Facebook CEO Mark Zuckerberg testified before Congress last year. Photo: Zach Gibson/Getty Images
Facebook CEO Mark Zuckerberg is trying to get ahead of global efforts to regulate the platform by proposing his own rules, while a top policy exec dismisses calls to break the company up.
Why it matters: Zuckerberg will likely be making the rounds in Washington to talk to lawmakers about the ideas he proposed in a Saturday op-ed, top policy exec Kevin Martin told Axios in an interview. Martin said drastic regulatory actions, such as splitting Facebook apart, won't solve issues around privacy and the spread of harmful content.
What they're saying: Martin, Facebook's vice president of U.S. public policy and also former chairman of the Federal Communications Commission under George W. Bush, said consumers wouldn’t benefit from regulators splitting Facebook up from its subsidiaries Instagram and WhatsApp.

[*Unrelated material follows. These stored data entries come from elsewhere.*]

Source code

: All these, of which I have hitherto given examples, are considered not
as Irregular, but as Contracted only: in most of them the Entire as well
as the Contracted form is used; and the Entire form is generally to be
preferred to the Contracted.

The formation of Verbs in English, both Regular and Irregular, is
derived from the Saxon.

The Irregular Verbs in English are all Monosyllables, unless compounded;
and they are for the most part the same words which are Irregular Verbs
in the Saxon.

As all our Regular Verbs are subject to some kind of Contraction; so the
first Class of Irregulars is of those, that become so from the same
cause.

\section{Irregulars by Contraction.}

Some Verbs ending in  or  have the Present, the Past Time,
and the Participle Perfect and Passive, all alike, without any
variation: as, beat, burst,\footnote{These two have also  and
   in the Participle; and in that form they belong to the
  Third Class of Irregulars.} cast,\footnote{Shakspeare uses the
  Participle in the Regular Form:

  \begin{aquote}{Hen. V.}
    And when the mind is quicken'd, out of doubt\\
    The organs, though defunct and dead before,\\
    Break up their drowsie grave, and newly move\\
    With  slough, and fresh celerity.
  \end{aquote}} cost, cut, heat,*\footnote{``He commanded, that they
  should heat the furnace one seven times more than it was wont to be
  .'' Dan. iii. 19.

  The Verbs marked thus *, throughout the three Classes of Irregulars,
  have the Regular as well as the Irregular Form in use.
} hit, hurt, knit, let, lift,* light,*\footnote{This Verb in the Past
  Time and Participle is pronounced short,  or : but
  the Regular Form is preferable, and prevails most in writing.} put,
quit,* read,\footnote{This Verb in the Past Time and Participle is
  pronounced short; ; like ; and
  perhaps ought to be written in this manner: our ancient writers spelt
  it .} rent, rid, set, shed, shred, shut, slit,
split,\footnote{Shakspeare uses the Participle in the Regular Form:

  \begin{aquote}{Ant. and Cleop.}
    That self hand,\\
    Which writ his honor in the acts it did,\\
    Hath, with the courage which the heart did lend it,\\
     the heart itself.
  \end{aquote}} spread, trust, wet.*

- "I think that from a consumer benefits perspective, that consumers receive lots of benefits by the fact that the companies are owned by one company," he said.
- A Facebook spokesperson said benefits of its size included the ability to devote significant resources to safety and product development, and more reach for individuals and small businesses.

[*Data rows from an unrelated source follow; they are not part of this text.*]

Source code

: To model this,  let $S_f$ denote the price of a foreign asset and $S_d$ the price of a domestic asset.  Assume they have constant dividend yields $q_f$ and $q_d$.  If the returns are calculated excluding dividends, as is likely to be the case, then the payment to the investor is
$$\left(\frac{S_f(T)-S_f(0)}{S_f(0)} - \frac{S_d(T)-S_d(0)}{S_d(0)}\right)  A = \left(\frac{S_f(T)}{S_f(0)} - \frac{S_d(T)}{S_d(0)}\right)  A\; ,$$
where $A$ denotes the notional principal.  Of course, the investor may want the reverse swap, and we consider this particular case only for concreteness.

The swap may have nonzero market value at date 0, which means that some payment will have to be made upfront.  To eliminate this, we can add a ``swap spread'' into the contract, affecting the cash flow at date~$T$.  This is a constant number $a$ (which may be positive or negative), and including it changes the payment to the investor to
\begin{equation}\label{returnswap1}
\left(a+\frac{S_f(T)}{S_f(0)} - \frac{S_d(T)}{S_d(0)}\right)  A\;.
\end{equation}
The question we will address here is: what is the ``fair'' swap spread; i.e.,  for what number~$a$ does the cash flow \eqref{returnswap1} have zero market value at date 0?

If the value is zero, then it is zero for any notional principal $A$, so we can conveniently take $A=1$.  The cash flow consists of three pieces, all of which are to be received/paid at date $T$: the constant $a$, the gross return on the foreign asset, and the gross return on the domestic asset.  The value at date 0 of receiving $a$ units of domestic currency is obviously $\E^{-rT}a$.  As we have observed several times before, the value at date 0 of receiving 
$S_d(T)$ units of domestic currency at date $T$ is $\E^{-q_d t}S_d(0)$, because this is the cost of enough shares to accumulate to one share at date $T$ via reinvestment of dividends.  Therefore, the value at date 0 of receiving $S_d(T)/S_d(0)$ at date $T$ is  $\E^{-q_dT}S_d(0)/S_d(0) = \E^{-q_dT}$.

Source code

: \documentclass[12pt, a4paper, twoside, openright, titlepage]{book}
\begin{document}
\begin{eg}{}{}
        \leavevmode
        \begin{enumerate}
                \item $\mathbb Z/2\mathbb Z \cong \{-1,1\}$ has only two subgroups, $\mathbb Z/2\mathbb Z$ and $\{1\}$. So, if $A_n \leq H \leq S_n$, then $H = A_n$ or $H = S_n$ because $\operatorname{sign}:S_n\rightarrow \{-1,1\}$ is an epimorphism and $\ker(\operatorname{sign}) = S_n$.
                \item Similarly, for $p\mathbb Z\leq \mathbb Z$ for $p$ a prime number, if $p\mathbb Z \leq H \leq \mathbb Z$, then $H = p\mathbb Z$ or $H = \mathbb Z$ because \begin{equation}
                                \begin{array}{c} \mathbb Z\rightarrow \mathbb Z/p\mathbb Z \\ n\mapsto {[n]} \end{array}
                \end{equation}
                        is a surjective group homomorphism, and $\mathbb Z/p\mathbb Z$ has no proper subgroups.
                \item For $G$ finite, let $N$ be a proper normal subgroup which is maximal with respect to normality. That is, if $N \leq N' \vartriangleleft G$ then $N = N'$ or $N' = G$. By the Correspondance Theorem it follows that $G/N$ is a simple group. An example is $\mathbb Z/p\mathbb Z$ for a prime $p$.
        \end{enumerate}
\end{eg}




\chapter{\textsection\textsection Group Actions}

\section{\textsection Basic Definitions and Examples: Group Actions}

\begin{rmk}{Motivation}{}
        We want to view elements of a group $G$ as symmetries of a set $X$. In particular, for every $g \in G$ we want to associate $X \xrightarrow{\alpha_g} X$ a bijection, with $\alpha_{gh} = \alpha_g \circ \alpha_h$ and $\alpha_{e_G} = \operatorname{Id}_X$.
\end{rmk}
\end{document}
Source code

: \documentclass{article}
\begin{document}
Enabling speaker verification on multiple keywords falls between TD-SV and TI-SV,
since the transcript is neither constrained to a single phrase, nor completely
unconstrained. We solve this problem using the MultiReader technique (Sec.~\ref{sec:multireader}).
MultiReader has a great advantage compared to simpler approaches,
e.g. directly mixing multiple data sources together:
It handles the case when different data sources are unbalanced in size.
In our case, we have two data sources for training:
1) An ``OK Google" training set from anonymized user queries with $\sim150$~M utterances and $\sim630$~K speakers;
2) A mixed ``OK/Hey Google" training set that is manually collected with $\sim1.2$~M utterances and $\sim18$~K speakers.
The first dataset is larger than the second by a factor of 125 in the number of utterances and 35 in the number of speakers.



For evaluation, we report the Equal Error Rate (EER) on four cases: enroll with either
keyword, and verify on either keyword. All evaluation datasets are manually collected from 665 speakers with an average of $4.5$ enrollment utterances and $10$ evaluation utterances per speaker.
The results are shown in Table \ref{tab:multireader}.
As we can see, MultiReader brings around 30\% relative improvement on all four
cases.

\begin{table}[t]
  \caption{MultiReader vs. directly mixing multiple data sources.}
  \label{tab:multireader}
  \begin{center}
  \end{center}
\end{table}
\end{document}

Martin also said breaking Facebook up wouldn't do much to address the issues plaguing the platform:
"And I think that to the extent that there are concerns about some of the specific issues, like the content issues, or our use of data, I think we should try to address those directly, but I'm not sure that proposals to break up any particular company in and of themselves are going to address any of the policy concerns around privacy or content moderation or how we should approach elections."
- Still, global policymakers are increasingly recognizing the need for more regulation of online platforms, particularly around data collection and the spread of malicious content.

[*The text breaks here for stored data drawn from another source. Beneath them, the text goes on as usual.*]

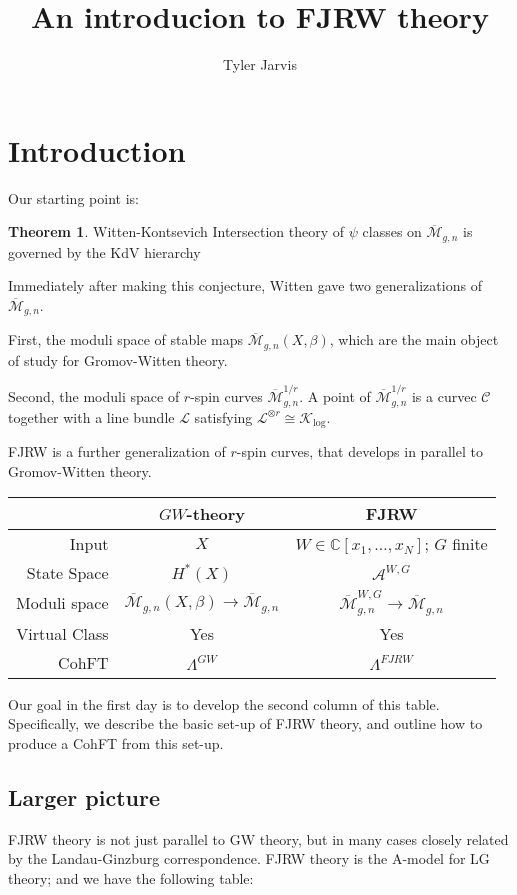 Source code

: \documentclass{amsart}
\title{An introducion to FJRW theory}
\author{Tyler Jarvis}
\theoremstyle{definition}
\newtheorem{theorem}[dummy]{Theorem}
\newcommand{\Mbar}{\overline{\mathcal{M}}}
\newcommand{\C}{\mathbb{C}}
\begin{document}
\maketitle

\section{Introduction}
Our starting point is:

\begin{theorem}{Witten-Kontsevich}
Intersection theory of $\psi$ classes on $\Mbar_{g,n}$ is governed by the KdV hierarchy
\end{theorem}

Immediately after making this conjecture, Witten gave two generalizations of $\Mbar_{g,n}$. 

First, the moduli space of stable maps $\Mbar_{g,n}(X,\beta)$, which are the main object of study for Gromov-Witten theory.

Second, the moduli space of $r$-spin curves $\Mbar^{1/r}_{g,n}$.  
A point of  $\Mbar^{1/r}_{g,n}$ is a curvec $\mathcal{C}$ together with a line bundle $\mathcal{L}$ satisfying $\mathcal{L}^{\otimes r}\cong \mathcal{K}_{\log}$.

FJRW is a further generalization of $r$-spin curves, that develops in parallel to Gromov-Witten theory.

\begin{center}
\begin{tabular}{rcc}
 & $GW$-theory & FJRW \\
\hline
Input & $X$ & $W\in \C[x_1,\dots, x_N]$; $G$ finite \\
State Space & $H^*(X)$ & $\mathcal{A}^{W,G}$ \\
Moduli space & $\Mbar_{g,n}(X,\beta)\to \Mbar_{g,n}$ & $\Mbar_{g,n}^{W,G}\to\Mbar_{g,n}$ \\
Virtual Class & Yes & Yes \\
CohFT & $\Lambda^{GW}$ & $\Lambda^{FJRW}$
\end{tabular}
\end{center}

Our goal in the first day is to develop the second column of this table.  
Specifically, we describe the basic set-up of FJRW theory, and outline how to produce a CohFT from this set-up.

\subsection{Larger picture}
FJRW theory is not just parallel to GW theory, but in many cases closely related by the Landau-Ginzburg correspondence.  
FJRW theory is the A-model for LG theory; and we have the following table:
\end{document}
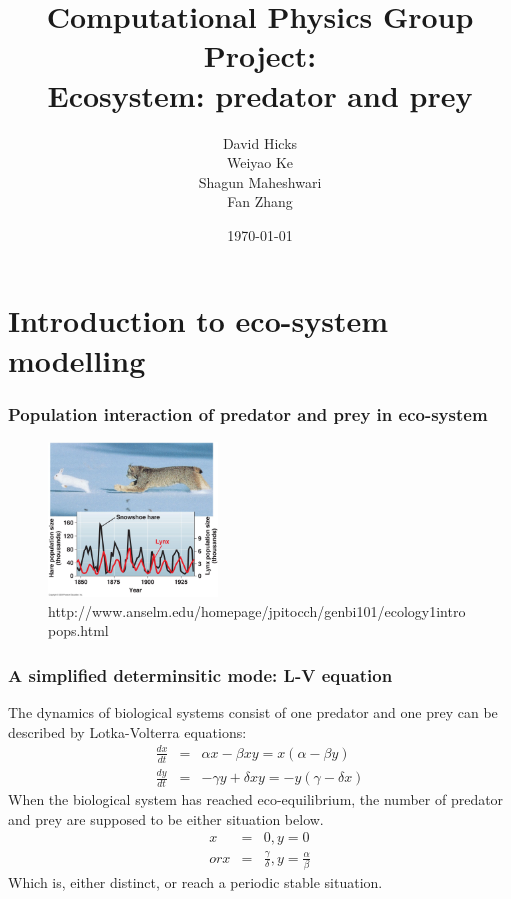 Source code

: \documentclass{beamer}
\title{Computational Physics Group Project: \\ Ecosystem: predator and prey}
\author{David Hicks\\ Weiyao Ke \\ Shagun Maheshwari \\ Fan Zhang}
\date{\today}
\begin{document}
\frame{\titlepage}

\section[Outline]{}
\frame{\tableofcontents}

\section{Introduction to eco-system modelling}

\frame
{
 	\frametitle{Population interaction of predator and prey in eco-system}
 
	\begin{figure}[htbp]
	\begin{center}
		\includegraphics[width=0.4\textwidth]{./pics/predator_prey2.jpeg}
	\caption{http://www.anselm.edu/homepage/jpitocch/genbi101/ecology1intropops.html}
	\label{default}
	\end{center}
	\end{figure}  
}

\frame
{
 \frametitle{A simplified determinsitic mode: L-V equation}
 The dynamics of biological systems consist of one predator and one prey can be described by Lotka-Volterra equations:
 \begin{eqnarray*}
 \frac{dx}{dt} &=& \alpha x - \beta x y = x(\alpha - \beta y) \\
 \frac{dy}{dt} &=& - \gamma y + \delta x y = - y (\gamma - \delta x)
 \end{eqnarray*}
 When the biological system has reached eco-equilibrium, the number of predator and prey are supposed to be either situation below.
 \begin{eqnarray*}
 x &=& 0, y = 0 \\
 or x &=& \frac{\gamma}{\delta}, y = \frac{\alpha}{\beta}
 \end{eqnarray*}
 Which is, either distinct, or reach a periodic stable situation.
}
\end{document}
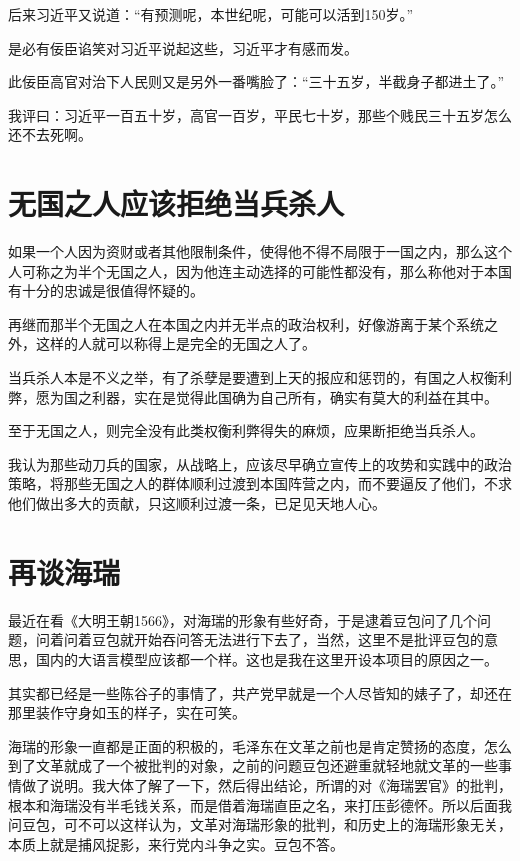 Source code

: \documentclass[12pt,oneside]{book}
\begin{document}
后来习近平又说道：“有预测呢，本世纪呢，可能可以活到150岁。”

是必有佞臣谄笑对习近平说起这些，习近平才有感而发。

此佞臣高官对治下人民则又是另外一番嘴脸了：“三十五岁，半截身子都进土了。”

我评曰：习近平一百五十岁，高官一百岁，平民七十岁，那些个贱民三十五岁怎么还不去死啊。


\chapter{无国之人应该拒绝当兵杀人}
如果一个人因为资财或者其他限制条件，使得他不得不局限于一国之内，那么这个人可称之为半个无国之人，因为他连主动选择的可能性都没有，那么称他对于本国有十分的忠诚是很值得怀疑的。

再继而那半个无国之人在本国之内并无半点的政治权利，好像游离于某个系统之外，这样的人就可以称得上是完全的无国之人了。

当兵杀人本是不义之举，有了杀孽是要遭到上天的报应和惩罚的，有国之人权衡利弊，愿为国之利器，实在是觉得此国确为自己所有，确实有莫大的利益在其中。

至于无国之人，则完全没有此类权衡利弊得失的麻烦，应果断拒绝当兵杀人。

我认为那些动刀兵的国家，从战略上，应该尽早确立宣传上的攻势和实践中的政治策略，将那些无国之人的群体顺利过渡到本国阵营之内，而不要逼反了他们，不求他们做出多大的贡献，只这顺利过渡一条，已足见天地人心。



\chapter{再谈海瑞}
最近在看《大明王朝1566》，对海瑞的形象有些好奇，于是逮着豆包问了几个问题，问着问着豆包就开始吞问答无法进行下去了，当然，这里不是批评豆包的意思，国内的大语言模型应该都一个样。这也是我在这里开设本项目的原因之一。

其实都已经是一些陈谷子的事情了，共产党早就是一个人尽皆知的婊子了，却还在那里装作守身如玉的样子，实在可笑。

海瑞的形象一直都是正面的积极的，毛泽东在文革之前也是肯定赞扬的态度，怎么到了文革就成了一个被批判的对象，之前的问题豆包还避重就轻地就文革的一些事情做了说明。我大体了解了一下，然后得出结论，所谓的对《海瑞罢官》的批判，根本和海瑞没有半毛钱关系，而是借着海瑞直臣之名，来打压彭德怀。所以后面我问豆包，可不可以这样认为，文革对海瑞形象的批判，和历史上的海瑞形象无关，本质上就是捕风捉影，来行党内斗争之实。豆包不答。
\end{document}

- Zuckerberg said in his Washington Post op-ed that these issues should be addressed with tailored regulation or, in the case of "harmful content," industry self-regulation in the U.S.
The call to regulate content alarmed conservatives concerned about government censorship. Martin said critics have nothing to fear.
- "In the United States, what Mark is talking about trying to do is have some kind of greater industry standards bodies, to be able to both harmonize the approach of the different companies to similar sets of issues, and also to make sure that consumers are able to be better informed by the consistency across the board," he said.
- "But Mark hasn't called for government regulation at all in the United States, and recognizes and appreciates and supports the continued protection of the First Amendment," he said while noting regulators around the world may be more involved in policing content.
Details: Martin compared the proposed standard-setting body to the Motion Picture Association of America's system for rating movies or the Financial Industry Regulatory Authority, the private organization that supervises the securities industry.
- In-depth conversations about such a body haven't happened yet among major platforms, he said. He noted that internet companies already coordinate on policing some harmful content.
Yes, but: Facebook is against efforts to limit the legal protections for user-contributed content that are embodied in section 230 of the Communications Decency Act.
- Martin said doing so “has the potential to really inhibit and hamper that continued innovation” and that it “wouldn’t address some of the problems” with harmful content, since companies wouldn’t be working from a common set of standards.